The Nickelodeons, facing a deadline tonight to vacate the state-owned parking lot they moved to Friday, are packing up again, moving this time to another undisclosed location. They plan to be on their way sometime between 10 p.m. and midnight. (The city had threatened to fine the state up to $150 per day for maintenance of an illegal encampment beginning at 5 p.m. tonight.) In addition to the continued relocation, the camp is evolving into a more structured organization with members volunteering for security duty and setting up mediation when arguments arise. Residents say life on the parking lot, a much smaller space than the SDOT-owned field they'd originally inhabited, has been tense at times. "We've had team meetings and have asked people to leave," says Aaron Colyer, who's been in charge of security. "It's worked OK." They've also instituted a few basic rules including no smoking, or open flames, around the tents-- and the Nickelsville Web site has been updated to accept donations and register users for announcements.
Meantime, the city today blasted a press release asking the county and the state for more help taking care of the homeless. According to numbers from the mayor's office, Seattle provides 94 percent of the region's shelter beds for single adults, while 54 percent of the people living in these shelters are coming from Seattle.

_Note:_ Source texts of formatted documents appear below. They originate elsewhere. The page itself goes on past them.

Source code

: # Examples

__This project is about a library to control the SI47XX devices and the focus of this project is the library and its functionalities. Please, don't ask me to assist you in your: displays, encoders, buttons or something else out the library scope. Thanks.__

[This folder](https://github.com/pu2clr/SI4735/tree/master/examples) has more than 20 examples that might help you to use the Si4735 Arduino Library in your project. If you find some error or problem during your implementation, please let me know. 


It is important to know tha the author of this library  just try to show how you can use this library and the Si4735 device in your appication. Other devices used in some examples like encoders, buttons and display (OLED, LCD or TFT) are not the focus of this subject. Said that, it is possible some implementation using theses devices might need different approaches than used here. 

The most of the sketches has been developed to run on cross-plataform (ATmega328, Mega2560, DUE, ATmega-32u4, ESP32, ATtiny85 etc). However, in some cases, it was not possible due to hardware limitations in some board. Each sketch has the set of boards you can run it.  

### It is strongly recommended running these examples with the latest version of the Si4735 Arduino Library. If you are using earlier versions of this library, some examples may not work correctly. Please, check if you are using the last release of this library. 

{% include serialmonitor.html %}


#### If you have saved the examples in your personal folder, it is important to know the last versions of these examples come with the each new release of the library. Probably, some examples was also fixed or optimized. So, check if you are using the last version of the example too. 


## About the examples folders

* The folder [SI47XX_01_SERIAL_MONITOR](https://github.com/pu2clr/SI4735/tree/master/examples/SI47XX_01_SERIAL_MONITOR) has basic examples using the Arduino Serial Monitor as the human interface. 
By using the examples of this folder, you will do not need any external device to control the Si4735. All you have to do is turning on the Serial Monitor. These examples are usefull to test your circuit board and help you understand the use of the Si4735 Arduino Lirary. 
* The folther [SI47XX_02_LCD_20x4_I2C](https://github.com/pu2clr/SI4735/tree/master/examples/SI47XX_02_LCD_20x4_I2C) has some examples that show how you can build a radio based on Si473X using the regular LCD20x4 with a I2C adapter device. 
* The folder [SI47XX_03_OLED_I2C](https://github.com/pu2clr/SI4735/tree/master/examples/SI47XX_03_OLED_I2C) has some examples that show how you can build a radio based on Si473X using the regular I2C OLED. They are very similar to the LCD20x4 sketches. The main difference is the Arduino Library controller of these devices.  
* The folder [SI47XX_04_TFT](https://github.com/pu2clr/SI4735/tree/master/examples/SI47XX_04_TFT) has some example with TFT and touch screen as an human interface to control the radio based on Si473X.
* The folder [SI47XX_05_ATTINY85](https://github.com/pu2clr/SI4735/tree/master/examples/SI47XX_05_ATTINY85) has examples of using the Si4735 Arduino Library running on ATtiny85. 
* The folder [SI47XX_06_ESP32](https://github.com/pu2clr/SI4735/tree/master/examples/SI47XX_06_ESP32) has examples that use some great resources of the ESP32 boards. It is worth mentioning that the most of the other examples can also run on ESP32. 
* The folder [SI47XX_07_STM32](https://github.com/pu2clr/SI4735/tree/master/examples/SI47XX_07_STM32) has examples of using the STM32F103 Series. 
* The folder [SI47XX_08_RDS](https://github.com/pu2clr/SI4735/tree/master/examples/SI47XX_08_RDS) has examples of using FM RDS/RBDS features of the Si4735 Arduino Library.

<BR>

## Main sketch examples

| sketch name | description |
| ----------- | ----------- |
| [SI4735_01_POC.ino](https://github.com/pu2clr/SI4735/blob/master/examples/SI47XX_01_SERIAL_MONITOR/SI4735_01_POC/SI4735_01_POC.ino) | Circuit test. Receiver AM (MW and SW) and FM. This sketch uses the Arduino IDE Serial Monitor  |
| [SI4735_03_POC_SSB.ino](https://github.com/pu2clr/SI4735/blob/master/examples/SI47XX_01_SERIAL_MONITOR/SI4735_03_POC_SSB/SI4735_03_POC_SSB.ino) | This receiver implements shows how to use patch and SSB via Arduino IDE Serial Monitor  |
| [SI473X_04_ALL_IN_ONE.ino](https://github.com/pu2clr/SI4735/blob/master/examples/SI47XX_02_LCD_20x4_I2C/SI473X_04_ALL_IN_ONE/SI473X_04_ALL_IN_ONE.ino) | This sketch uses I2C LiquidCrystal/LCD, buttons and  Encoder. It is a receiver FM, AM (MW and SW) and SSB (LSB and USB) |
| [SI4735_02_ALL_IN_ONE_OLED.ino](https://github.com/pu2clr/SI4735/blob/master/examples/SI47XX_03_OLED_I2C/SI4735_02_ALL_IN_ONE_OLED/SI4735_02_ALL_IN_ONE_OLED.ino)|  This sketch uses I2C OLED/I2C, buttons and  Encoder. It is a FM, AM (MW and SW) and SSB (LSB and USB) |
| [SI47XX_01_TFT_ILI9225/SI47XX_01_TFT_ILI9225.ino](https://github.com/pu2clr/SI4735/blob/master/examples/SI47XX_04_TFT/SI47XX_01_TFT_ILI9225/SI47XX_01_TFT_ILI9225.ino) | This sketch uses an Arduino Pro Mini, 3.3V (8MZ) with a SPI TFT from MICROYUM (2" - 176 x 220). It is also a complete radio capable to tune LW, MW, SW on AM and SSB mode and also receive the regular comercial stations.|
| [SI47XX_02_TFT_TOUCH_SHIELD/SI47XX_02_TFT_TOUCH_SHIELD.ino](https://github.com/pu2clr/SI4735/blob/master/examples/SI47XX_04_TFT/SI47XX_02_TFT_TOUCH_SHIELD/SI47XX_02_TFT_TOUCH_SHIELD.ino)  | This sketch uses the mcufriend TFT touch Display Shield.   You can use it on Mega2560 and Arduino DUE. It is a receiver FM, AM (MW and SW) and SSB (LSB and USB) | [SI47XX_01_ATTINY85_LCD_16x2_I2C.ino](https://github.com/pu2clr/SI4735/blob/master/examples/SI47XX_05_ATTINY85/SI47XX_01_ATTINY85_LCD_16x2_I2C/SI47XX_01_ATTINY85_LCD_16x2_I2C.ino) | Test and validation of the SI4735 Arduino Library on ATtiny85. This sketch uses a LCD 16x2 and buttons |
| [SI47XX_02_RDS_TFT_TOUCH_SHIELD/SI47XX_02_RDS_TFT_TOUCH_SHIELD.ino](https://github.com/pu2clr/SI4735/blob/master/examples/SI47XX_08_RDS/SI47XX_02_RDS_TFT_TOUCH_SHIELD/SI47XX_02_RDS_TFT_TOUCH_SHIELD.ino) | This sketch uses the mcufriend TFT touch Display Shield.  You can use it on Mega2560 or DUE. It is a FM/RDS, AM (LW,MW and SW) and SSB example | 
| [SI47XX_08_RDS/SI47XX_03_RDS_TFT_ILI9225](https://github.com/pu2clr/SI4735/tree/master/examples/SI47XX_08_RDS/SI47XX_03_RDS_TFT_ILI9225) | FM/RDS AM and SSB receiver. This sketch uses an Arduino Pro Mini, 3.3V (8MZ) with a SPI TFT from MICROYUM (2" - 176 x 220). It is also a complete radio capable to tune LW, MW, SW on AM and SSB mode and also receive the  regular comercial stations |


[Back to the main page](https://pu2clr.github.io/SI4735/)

About 20 percent are coming from the county or somewhere else in the state and nearly 27 percent of the city's homeless are coming from outside Washington, the mayor says. "City taxpayers should not shoulder the entire cost and impacts of the region's homeless population." Nickels' "compassionate" budget proposal for 2009-2010, released earlier this week includes, $2.1 million for shelter beds and services.
Residents of Nickelsville, still about 100 strong, say that's not enough. They remain resolved to make the encampment permanent.
Update: The camp has moved to United Indians of all Tribes' property in Discovery Park. Fitting, considering the tribes gained control of the land by occupying it, and a subsequent battle with the federal government, 38 years ago. More later.